Certo, la chiusura degli spazi pubblici della
politica ha sicuramente condotto giovani attivisti dell’Islam della Fratellanza
anche verso posizioni terroristiche; taluni addirittura a intrecciare rapporti
coi salafiti, ben poco amati per il loro sprezzante settarismo. Ma la realtà
che ha messo a nudo l’incapacità del regime di stroncare questo fenomeno,
torchiando esclusivamente le organizzazioni palesi della politica, impedendo loro
di riunirsi e addirittura esprimersi, sta diventando un boomerang per la lobby
militare che sorregge Sisi.

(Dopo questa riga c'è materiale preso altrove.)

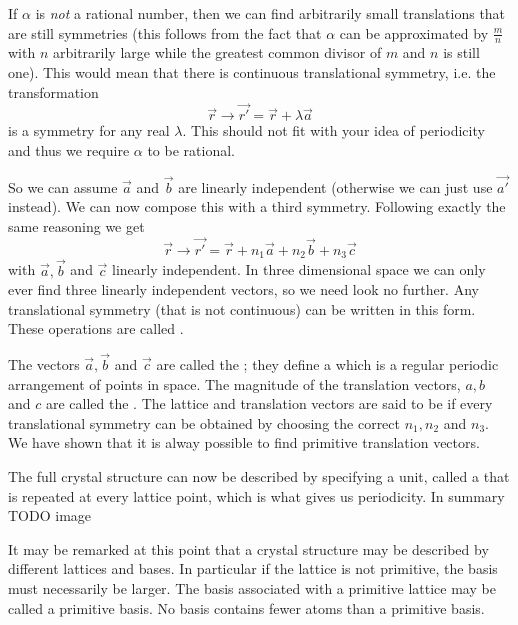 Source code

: If $\alpha$ is \textit{not} a rational number, then we can find arbitrarily small translations that are still symmetries (this follows from the fact that $\alpha$ can be approximated by $\frac{m}{n}$ with $n$ arbitrarily large while the greatest common divisor of $m$ and $n$ is still one). This would mean that there is continuous translational symmetry, i.e. the transformation
\[ \vec{r} \to \vec{r'} = \vec{r} +  \lambda\vec{a}\]
is a symmetry for any real $\lambda$. This should not fit with your idea of periodicity and thus we require $\alpha$ to be rational.

So we can assume $\vec{a}$ and $\vec{b}$ are linearly independent (otherwise we can just use $\vec{a'}$ instead). We can now compose this with a third symmetry. Following exactly the same reasoning we get
\[ \vec{r} \to \vec{r'} = \vec{r} + n_1 \vec{a} + n_2 \vec{b} + n_3 \vec{c} \]
with $\vec{a}, \vec{b}$ and $\vec{c}$ linearly independent. In three dimensional space we can only ever find three linearly independent vectors, so we need look no further. Any translational symmetry (that is not continuous) can be written in this form. These operations are called .

The vectors $\vec{a}, \vec{b}$ and $\vec{c}$ are called the ; they define a  which is a regular periodic arrangement of points in space. The magnitude of the translation vectors, $a, b$ and $c$ are called the . The lattice and translation vectors are said to be  if every translational symmetry can be obtained by choosing the correct $n_1, n_2$ and $n_3$. We have shown that it is alway possible to find primitive translation vectors.

The full crystal structure can now be described by specifying a unit, called a  that is repeated at every lattice point, which is what gives us periodicity. In summary
TODO image

It may be remarked at this point that a crystal structure may be described by different lattices and bases. In particular if the lattice is not primitive, the basis must necessarily be larger. The basis associated with a primitive lattice may be called a primitive basis. No basis contains fewer atoms than a primitive basis.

L’odio degli egiziani amanti dell’ordine,
dell’affarismo d’ogni sponda, meglio se occidentale, che comprende alcuni
tycoon della stessa copiosa minoranza copta, inizia a disdegnare la presunta
protezione presidenziale. Anzi dice apertamente, come hanno fatto stamane
numerosi fedeli della chiesa cristiana d’Egitto, che il piano Sisi è fallito.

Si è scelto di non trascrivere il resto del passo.